The recipient value in each rule is an expression which can be matched using the SQL "LIKE" operator. The values look like this:
|Recipient Type||Example Value|
The type values and the extra data they require are:
|A||All messages||This rule matches every message. It can be used
to allow users to bypass rules which exist later in the processing
Rules which come after this rule will never be executed.
|D||Debug||This rule sets a flag which causes every rule affecting this recipient's mail to be individually logged.

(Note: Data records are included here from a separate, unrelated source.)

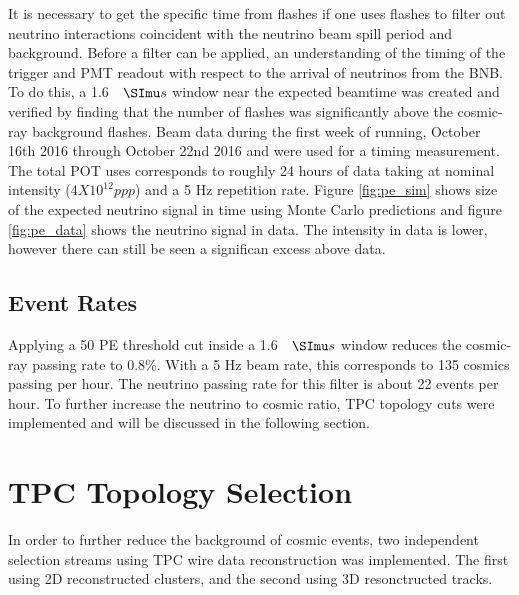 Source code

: It is necessary to get the specific time from flashes if one uses flashes to filter out neutrino interactions coincident with the neutrino beam spill period and background. Before a filter can be applied, an understanding of the timing of the trigger and PMT readout with respect to the arrival of neutrinos from the BNB. To do this, a 1.6 $\micro s$ window near the expected beamtime was created and verified by finding that the number of flashes was significantly above the cosmic-ray background flashes. Beam data during the first week of running, October 16th 2016 through October 22nd 2016 and were used for a timing measurement. The total POT uses corresponds to roughly 24 hours of data taking at nominal intensity ($4 X 10^{12} ppp$) and a 5 Hz repetition rate. Figure \ref{fig:pe_sim} shows size of the expected neutrino signal in time using Monte Carlo predictions and figure \ref{fig:pe_data} shows the neutrino signal in data. The intensity in data is lower, however there can still be seen a significan excess above data.

\subsection{Event Rates}
Applying a 50 PE threshold cut inside a 1.6 $\micro s$ window reduces the cosmic-ray passing rate to 0.8\%. With a 5 Hz beam rate, this corresponds to 135 cosmics passing per hour. The neutrino passing rate for this filter is about 22 events per hour. To further increase the neutrino to cosmic ratio, TPC topology cuts were implemented and will be discussed in the following section.
\section{TPC Topology Selection}  
In order to further reduce the background of cosmic events, two independent selection streams using TPC wire data reconstruction was implemented. The first using 2D reconstructed clusters, and the second using 3D resonctructed tracks.
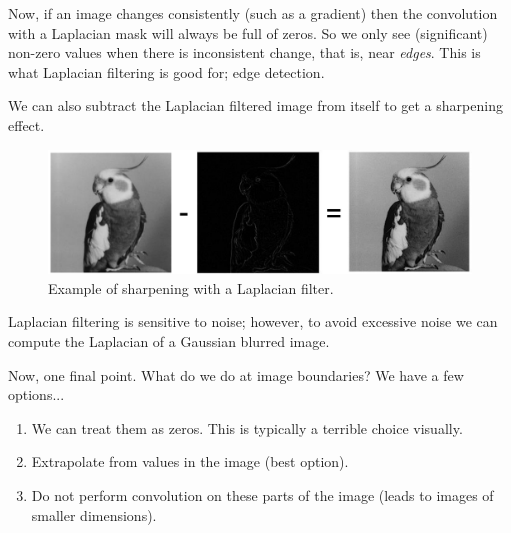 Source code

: Now, if an image changes consistently (such as a gradient) then the convolution with a Laplacian mask will always be full of zeros. So we only see (significant) non-zero values when there is inconsistent change, that is, near \emph{edges}. This is what Laplacian filtering is good for; edge detection.

We can also subtract the Laplacian filtered image from itself to get a sharpening effect.

\begin{figure}
    \centering
    \includegraphics[width=0.8\linewidth]{images/sharpening-laplacian}
    \caption{Example of sharpening with a Laplacian filter.}
    \label{fig:sharpening-laplacian}
\end{figure}

\begin{remark}
    Laplacian filtering is sensitive to noise; however, to avoid excessive noise we can compute the Laplacian of a Gaussian blurred image.
\end{remark}

Now, one final point. What do we do at image boundaries? We have a few options...
\begin{enumerate}
    \item We can treat them as zeros. This is typically a terrible choice visually.
    \item Extrapolate from values in the image (best option).
    \item Do not perform convolution on these parts of the image (leads to images of smaller dimensions).
\end{enumerate}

The order of this rule does not matter, as the script checks for the existence of a debug rule separately from querying the message-processing rules.|
|E||Match sender's email||sender||The SENDER value (the email address of the
sender) is compared with the regular expression in this field.
Some examples of regular expressions:
|G||Greylisting||delay||The first time a particular sender (identified by the
SENDER and TCPREMOTEIP values) tries to send mail to
this RECIPIENT, the server will temporarily refuse to accept
the message, but will accept the message (and future messages) after a
specific length of time, specified in this field.
Rules which come after this rule will never be executed.
|I||Match IP address||ip||The IP address of the machine which is sending the message to your server is compared to the IP address or CIDR block (i.e. "188.8.131.52/24") contained in the rule.|
|R||Match RBL||rbl||The IP address of the machine which is sending the message to your server is checked for membership on a DNS-based RBL (Realtime BlackList).|
|T||Match recipient's email||target||The RECIPIENT value (the email address of the recipient) is compared with the regular expression in this field. (Examples are above.)|
|U||AUTH client||The rule matches if the SMTP_AUTH_USER environment variable is non-empty. When using this system on a machine whose qmail has been patched with my combined patch version 7 or higher, qmail-smtpd will set this variable whenever the SMTP client sends a successful AUTH command (i.e. if the SMTP client is an authorized user of the machine.)|
The "greylist" table contains data used to implement greylisting. This data consists of the sender, recipient, and sending IP address, as well as timestamps showing the first and last times the entry was used, and counts of how many times messages were attempted before and after the greylisting period exipred.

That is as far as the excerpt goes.